» **Problem to work on**: Go through the entries and copy every line that has the string "application" in it.

» **Source data**:
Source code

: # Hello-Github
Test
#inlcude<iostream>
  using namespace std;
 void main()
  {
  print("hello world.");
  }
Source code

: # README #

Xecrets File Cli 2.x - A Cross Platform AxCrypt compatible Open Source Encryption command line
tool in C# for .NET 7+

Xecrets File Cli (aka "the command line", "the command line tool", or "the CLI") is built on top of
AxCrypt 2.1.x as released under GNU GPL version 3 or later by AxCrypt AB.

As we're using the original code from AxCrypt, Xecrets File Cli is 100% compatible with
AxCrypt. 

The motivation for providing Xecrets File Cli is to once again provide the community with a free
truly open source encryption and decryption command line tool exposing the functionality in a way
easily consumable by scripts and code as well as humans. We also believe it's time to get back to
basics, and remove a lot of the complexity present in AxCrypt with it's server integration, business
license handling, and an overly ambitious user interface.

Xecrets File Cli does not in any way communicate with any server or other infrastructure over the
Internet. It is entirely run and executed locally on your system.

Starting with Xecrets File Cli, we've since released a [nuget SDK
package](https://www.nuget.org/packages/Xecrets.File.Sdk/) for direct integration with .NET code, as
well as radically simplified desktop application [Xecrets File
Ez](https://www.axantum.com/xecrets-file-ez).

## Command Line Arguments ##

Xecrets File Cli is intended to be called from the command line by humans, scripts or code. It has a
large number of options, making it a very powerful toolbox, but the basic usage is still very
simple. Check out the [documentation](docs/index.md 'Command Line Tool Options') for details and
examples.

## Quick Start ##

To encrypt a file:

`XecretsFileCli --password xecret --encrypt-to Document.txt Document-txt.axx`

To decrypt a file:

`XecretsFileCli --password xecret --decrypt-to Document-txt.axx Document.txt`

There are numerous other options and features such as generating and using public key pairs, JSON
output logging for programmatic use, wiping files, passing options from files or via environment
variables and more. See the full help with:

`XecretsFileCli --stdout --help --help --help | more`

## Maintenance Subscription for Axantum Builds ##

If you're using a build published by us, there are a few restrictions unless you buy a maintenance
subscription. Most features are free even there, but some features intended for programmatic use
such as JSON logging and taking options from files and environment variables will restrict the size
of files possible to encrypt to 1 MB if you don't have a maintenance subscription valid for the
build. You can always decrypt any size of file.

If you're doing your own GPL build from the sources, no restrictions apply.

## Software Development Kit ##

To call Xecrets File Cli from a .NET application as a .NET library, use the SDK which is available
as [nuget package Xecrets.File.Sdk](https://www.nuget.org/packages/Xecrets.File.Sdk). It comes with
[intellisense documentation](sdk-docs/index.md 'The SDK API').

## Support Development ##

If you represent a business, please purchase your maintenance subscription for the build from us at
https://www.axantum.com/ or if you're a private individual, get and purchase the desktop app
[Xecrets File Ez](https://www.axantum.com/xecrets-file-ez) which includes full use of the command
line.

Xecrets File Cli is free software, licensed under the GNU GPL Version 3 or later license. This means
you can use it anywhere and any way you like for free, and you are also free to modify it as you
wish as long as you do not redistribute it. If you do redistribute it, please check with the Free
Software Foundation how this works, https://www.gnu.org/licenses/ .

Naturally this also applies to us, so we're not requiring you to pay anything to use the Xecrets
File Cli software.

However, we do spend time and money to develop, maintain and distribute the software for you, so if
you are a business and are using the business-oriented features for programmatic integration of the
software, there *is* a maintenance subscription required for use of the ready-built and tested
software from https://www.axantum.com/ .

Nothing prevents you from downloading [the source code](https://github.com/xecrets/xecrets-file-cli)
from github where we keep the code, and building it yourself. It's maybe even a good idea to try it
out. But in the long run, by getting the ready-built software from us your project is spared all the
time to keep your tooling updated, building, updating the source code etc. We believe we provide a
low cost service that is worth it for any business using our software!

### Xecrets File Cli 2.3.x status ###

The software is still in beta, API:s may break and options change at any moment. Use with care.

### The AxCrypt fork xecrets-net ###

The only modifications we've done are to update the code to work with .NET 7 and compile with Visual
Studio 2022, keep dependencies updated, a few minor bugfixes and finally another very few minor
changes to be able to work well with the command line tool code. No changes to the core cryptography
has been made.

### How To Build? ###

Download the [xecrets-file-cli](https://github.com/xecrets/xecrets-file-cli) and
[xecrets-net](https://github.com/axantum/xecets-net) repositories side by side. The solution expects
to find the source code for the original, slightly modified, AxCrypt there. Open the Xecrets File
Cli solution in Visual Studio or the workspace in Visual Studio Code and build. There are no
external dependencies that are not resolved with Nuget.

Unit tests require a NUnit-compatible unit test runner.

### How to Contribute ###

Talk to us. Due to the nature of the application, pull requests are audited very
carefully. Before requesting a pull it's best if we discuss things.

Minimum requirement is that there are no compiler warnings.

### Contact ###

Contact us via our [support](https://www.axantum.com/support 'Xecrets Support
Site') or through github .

» **Completed task**:
well as radically simplified desktop application [Xecrets File
To call Xecrets File Cli from a .NET application as a .NET library, use the SDK which is available
Talk to us. Due to the nature of the application, pull requests are audited very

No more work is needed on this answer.